# [WORK TO COMPLETE]
Below are some records; quote exactly the lines from the one that contains "con arreglo al" through the one that contains "realizarse la fiscalizacion, la", inclusive, and no others.

# [RECORD EXCERPTS]
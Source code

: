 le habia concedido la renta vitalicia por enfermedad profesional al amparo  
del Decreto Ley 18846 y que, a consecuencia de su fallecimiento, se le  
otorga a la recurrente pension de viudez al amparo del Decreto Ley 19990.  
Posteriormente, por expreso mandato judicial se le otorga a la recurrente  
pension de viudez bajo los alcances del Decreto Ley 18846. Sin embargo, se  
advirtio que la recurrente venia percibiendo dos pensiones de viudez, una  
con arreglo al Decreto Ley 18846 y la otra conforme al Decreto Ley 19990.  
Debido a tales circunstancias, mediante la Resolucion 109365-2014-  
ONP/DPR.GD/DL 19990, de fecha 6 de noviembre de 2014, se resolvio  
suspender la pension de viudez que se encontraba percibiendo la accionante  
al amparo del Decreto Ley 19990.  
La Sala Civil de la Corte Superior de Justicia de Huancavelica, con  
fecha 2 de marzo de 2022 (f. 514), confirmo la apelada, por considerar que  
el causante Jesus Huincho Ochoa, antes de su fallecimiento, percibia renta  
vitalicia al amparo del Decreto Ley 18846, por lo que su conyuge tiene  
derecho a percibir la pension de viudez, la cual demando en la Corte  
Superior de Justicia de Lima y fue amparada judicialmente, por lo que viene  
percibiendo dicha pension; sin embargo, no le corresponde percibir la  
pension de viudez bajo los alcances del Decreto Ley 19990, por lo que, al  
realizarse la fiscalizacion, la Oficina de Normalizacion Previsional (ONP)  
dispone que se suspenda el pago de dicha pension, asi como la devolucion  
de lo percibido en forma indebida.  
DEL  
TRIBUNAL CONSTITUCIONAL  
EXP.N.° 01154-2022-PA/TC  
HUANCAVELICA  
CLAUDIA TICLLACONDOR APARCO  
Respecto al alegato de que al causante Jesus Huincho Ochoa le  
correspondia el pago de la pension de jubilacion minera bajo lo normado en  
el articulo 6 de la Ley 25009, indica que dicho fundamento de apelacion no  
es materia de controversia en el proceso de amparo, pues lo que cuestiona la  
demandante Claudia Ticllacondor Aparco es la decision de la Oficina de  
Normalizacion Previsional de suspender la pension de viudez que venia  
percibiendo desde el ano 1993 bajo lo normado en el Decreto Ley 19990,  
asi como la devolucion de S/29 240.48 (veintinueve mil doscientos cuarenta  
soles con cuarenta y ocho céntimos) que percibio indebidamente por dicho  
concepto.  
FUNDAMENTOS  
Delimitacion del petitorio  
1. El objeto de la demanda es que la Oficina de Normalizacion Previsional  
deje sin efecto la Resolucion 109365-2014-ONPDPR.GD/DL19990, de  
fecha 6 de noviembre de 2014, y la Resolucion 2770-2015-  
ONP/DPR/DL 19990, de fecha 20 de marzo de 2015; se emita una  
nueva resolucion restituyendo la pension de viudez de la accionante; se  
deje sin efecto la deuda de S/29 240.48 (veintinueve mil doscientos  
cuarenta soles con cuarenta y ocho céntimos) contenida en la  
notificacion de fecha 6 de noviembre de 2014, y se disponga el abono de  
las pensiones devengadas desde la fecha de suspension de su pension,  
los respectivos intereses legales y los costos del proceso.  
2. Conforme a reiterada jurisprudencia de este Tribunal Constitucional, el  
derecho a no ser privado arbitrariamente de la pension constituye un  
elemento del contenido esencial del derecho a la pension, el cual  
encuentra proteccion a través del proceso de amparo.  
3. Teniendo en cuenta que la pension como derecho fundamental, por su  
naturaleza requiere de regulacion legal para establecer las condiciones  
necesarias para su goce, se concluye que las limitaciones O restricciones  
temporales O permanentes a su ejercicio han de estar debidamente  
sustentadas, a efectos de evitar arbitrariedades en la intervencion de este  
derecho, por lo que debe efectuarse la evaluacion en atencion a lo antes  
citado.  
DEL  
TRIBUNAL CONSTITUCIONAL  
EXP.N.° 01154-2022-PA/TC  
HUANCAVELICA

# [OUTPUT OF THE EXERCISE]
con arreglo al Decreto Ley 18846 y la otra conforme al Decreto Ley 19990.  
Debido a tales circunstancias, mediante la Resolucion 109365-2014-  
ONP/DPR.GD/DL 19990, de fecha 6 de noviembre de 2014, se resolvio  
suspender la pension de viudez que se encontraba percibiendo la accionante  
al amparo del Decreto Ley 19990.  
La Sala Civil de la Corte Superior de Justicia de Huancavelica, con  
fecha 2 de marzo de 2022 (f. 514), confirmo la apelada, por considerar que  
el causante Jesus Huincho Ochoa, antes de su fallecimiento, percibia renta  
vitalicia al amparo del Decreto Ley 18846, por lo que su conyuge tiene  
derecho a percibir la pension de viudez, la cual demando en la Corte  
Superior de Justicia de Lima y fue amparada judicialmente, por lo que viene  
percibiendo dicha pension; sin embargo, no le corresponde percibir la  
pension de viudez bajo los alcances del Decreto Ley 19990, por lo que, al  
realizarse la fiscalizacion, la Oficina de Normalizacion Previsional (ONP)  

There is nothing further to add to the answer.